Without circular references between tables:

User 
------
userid NOT NULL
PRIMARY KEY (userid)

Picture
---------
pictureid NOT NULL
userid NOT NULL
PRIMARY KEY (pictureid)
UNIQUE KEY (userid, pictureid)
FOREIGN KEY (userid)
  REFERENCES User(userid)

ProfilePicture
---------
userid NOT NULL
pictureid NOT NULL
PRIMARY KEY (userid)
FOREIGN KEY (userid, pictureid)        --- if a user is allowed to use only a
  REFERENCES Picture(userid, picture)  --- picture of his own in his profile

FOREIGN KEY (pictureid)                --- if a user is allowed to use any 
  REFERENCES Picture(picture)          --- picture in his profile

The only difference with this design and your needs is that a user may not have a profile picture associated with him.

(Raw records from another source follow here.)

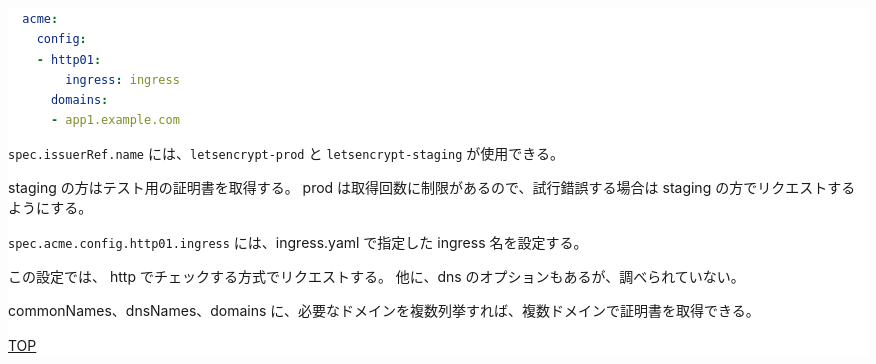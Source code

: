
 ```yaml
  acme:
    config:
    - http01:
        ingress: ingress
      domains:
      - app1.example.com
```

`spec.issuerRef.name` には、`letsencrypt-prod` と `letsencrypt-staging` が使用できる。

staging の方はテスト用の証明書を取得する。
prod は取得回数に制限があるので、試行錯誤する場合は staging の方でリクエストするようにする。

`spec.acme.config.http01.ingress` には、ingress.yaml で指定した ingress 名を設定する。

この設定では、 http でチェックする方式でリクエストする。
他に、dns のオプションもあるが、調べられていない。

commonNames、dnsNames、domains に、必要なドメインを複数列挙すれば、複数ドメインで証明書を取得できる。

[TOP](#top)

With circular references between tables:

User 
------
userid NOT NULL
profilepictureid NULL                  --- Note the NULL here
PRIMARY KEY (userid)
FOREIGN KEY (userid, profilepictureid)   --- if a user is allowed to use only a
  REFERENCES Picture(userid, pictureid)  --- picture of his own in his profile

FOREIGN KEY (profilepictureid)           --- if a user is allowed to use any 
  REFERENCES Picture(pictureid)          --- picture in his profile

Picture
---------
pictureid NOT NULL
userid NOT NULL
PRIMARY KEY (pictureid)
UNIQUE KEY (userid, pictureid)
FOREIGN KEY (userid)
  REFERENCES User(userid)

The profilepictureid can be set to NOT NULL but then you have to deal with the chicken-and-egg problem when you want to insert into the two tables. This can be solved - in some DBMS, like PostgreSQL and Oracle - using deferred constraints.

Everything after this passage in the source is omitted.